External Publication

Introducing Mediawiki Code2Code Search: Semantic search to find code by under-the-surface similarity

en.planet.wikimedia.org [Unofficial] April 14, 2026

The Telugu user interface of MediaWiki Code2Code Search

Have you ever tried to find a specific function in a MediaWiki extension but only vaguely remembered what it does, not its name? If so, a new tool might help. It’s called MediaWiki Code2Code Search, and it’s a bit different from what we’ve had before. It uses semantic search – think “search by meaning, not just by exact wording” – to help you find code snippets across our repositories by representing them as mathematical vectors.

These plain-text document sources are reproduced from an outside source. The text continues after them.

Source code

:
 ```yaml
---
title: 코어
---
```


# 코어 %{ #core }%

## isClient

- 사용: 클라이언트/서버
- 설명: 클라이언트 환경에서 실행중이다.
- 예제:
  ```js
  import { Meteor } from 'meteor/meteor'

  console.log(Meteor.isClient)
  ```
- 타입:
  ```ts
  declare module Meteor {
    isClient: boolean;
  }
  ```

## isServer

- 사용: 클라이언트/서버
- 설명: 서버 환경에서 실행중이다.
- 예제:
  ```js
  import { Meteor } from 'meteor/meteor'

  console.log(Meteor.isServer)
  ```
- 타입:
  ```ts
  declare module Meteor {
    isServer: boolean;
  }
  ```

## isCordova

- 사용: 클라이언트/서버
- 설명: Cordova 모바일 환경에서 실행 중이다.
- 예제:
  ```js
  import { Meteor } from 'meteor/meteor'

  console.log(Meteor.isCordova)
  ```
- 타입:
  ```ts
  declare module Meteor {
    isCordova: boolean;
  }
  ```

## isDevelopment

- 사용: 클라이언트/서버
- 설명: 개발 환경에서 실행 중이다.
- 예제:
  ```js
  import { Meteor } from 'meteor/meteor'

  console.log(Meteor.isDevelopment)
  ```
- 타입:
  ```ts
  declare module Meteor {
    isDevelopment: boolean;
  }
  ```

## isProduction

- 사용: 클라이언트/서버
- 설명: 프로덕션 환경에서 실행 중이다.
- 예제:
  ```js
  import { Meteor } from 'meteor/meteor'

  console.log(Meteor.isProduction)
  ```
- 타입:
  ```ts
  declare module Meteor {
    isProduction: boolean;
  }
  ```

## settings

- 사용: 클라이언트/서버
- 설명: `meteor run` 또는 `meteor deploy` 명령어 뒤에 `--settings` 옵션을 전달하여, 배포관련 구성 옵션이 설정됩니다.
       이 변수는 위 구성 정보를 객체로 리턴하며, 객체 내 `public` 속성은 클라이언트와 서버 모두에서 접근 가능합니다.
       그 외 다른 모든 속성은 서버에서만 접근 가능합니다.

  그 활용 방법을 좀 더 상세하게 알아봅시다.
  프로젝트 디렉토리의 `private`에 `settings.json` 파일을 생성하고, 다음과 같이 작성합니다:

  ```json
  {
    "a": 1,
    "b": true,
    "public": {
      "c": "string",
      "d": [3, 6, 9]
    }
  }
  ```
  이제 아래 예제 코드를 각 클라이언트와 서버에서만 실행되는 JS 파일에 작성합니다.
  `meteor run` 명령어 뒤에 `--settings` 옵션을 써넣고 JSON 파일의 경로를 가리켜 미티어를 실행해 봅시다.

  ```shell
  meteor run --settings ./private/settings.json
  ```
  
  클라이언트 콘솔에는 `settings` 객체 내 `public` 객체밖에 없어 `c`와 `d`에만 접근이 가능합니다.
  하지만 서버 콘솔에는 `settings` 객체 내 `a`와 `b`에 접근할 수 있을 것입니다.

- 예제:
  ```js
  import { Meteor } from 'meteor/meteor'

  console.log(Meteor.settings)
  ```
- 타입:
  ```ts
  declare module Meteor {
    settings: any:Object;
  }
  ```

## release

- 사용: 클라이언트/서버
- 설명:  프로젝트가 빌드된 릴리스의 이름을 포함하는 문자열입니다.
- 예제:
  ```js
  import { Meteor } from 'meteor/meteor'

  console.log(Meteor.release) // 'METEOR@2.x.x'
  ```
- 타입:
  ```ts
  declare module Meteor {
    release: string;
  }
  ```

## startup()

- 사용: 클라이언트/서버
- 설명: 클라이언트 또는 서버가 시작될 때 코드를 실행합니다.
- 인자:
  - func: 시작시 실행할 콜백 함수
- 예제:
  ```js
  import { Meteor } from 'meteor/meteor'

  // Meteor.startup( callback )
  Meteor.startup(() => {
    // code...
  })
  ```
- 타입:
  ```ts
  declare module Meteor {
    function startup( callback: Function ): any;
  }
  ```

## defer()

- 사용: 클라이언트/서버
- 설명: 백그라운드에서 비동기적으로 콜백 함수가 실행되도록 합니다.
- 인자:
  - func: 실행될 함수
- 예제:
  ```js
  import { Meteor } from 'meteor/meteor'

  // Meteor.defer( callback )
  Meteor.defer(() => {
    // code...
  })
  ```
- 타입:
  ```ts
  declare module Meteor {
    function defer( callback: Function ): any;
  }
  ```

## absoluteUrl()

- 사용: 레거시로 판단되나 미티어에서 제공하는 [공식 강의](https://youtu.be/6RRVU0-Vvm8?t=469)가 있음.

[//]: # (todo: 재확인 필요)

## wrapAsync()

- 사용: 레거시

It’s called “Code2Code” because you search with a piece of code to find other code: no need to write a natural language query. You paste a piece of code that captures some behaviour, and the tool attempts to find similar code across MediaWiki extensions and the core, even if the programming language, coding style, variable names or exact syntax differ.

This post is thus for MediaWiki extension developers, gadget authors, and anyone who navigates our shared codebase. Possible use cases include code maintenance, tracing code vulnerability and detecting plagiarism.

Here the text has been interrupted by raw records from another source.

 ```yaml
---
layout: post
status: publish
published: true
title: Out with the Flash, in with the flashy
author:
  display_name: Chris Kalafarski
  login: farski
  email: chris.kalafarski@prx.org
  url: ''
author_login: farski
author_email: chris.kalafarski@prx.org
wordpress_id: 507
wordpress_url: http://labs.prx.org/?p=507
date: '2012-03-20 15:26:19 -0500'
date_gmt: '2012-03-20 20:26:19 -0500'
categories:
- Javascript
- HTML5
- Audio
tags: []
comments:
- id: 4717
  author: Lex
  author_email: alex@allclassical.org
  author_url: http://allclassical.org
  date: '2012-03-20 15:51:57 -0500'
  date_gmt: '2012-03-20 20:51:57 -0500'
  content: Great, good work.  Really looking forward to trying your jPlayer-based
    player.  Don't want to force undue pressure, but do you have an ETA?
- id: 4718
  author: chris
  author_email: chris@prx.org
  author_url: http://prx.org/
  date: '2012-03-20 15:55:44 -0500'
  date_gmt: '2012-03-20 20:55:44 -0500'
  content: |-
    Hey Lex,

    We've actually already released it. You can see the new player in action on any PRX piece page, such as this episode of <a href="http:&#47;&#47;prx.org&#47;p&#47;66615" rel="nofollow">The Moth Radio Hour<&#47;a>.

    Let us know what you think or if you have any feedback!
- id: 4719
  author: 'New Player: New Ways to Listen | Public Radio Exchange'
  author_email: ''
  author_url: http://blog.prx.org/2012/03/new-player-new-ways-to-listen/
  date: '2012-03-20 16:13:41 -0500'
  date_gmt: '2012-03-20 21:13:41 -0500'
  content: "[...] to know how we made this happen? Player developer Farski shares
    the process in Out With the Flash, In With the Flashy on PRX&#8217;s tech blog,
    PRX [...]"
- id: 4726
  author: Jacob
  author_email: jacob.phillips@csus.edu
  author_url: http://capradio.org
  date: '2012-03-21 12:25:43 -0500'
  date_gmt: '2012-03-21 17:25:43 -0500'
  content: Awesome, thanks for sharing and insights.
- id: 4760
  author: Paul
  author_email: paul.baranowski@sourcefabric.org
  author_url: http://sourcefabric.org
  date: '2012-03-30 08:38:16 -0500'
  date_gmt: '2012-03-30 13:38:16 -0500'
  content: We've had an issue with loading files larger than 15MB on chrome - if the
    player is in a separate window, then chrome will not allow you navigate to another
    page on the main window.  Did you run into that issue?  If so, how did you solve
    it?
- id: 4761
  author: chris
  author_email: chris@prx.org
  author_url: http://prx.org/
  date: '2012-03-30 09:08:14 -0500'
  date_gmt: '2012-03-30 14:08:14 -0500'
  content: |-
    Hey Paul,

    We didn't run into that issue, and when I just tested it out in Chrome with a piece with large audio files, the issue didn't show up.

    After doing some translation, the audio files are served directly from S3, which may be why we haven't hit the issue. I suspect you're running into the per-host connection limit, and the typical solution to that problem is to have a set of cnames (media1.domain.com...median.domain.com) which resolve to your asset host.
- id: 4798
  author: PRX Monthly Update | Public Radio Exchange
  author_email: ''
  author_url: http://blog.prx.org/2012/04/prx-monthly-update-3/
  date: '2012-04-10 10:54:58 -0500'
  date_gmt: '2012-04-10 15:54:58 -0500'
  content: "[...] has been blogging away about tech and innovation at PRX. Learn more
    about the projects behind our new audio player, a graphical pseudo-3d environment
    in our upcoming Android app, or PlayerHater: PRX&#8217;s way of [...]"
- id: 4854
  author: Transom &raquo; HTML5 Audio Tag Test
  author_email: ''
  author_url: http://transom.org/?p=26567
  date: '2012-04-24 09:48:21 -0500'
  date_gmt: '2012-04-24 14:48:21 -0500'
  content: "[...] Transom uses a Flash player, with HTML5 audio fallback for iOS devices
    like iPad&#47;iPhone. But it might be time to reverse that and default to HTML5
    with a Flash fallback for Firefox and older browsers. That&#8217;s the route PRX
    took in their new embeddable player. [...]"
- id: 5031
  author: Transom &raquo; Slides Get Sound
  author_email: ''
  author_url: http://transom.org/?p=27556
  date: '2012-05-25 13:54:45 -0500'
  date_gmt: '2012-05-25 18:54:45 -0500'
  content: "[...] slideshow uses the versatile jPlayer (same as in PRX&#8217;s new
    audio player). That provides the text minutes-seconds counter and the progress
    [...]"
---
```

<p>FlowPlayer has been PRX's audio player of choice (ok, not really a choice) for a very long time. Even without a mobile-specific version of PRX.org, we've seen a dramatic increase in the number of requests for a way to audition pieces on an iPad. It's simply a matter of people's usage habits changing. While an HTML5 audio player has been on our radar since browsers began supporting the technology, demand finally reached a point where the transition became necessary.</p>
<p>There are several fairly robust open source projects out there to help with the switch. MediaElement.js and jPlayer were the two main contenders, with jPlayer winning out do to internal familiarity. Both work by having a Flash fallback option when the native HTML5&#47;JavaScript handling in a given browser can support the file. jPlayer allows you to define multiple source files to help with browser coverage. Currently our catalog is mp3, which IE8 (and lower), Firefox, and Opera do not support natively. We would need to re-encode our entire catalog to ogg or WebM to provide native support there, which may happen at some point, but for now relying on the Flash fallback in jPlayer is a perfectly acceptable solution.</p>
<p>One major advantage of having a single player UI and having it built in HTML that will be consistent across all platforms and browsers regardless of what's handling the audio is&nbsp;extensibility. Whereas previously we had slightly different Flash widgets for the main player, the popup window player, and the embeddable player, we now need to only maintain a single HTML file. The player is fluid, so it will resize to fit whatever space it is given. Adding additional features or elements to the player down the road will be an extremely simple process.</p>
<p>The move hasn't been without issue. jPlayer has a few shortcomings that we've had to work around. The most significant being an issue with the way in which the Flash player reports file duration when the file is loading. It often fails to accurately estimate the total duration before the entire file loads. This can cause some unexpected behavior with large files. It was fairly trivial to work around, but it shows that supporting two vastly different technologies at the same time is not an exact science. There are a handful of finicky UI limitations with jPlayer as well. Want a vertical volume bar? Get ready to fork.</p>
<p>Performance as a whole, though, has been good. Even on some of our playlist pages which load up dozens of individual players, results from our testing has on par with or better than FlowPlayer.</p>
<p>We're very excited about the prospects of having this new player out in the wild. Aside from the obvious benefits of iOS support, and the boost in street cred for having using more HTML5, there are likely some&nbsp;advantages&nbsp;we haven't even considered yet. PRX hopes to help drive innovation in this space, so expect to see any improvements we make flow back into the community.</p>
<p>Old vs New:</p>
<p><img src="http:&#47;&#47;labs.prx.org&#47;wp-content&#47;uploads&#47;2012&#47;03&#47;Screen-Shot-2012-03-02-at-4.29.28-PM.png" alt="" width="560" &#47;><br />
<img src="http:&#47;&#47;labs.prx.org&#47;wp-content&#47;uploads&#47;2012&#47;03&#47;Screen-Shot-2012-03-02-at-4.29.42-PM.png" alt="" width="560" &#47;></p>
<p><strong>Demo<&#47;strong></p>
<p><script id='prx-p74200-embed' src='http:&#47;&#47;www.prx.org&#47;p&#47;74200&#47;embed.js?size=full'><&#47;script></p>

That’s the idea. Now let’s look under the hood.

Demo: searching for code similar to a Python recursive greatest common divisor implementation.

So what does it actually do?

Offline indexing (stages 1’–4′) meets online searching (stages 1–5).

The existing MediaWiki Codesearch (which won the 2019 Coolest Tool Award and is still relied on by many – with good reason!) is fast and reliable. It uses classic pattern-matching to find exact text. It’s like a very precise, very fast pair of eyes.

Conversely, the new MediaWiki Code2Code Search tries to understand what you mean, even if you don’t type the exact words or symbols. It turns code snippets into “embeddings” – mathematical vectors in a high‑dimensional space. Similar code ends up close together in the vector space. The background animation, with swirling coloured particles, is an artistic representation of this mathematical transformation: each dot represents a code embedding, but simplified for the eye. Close vectors are similar in meaning, yet distinct in origin.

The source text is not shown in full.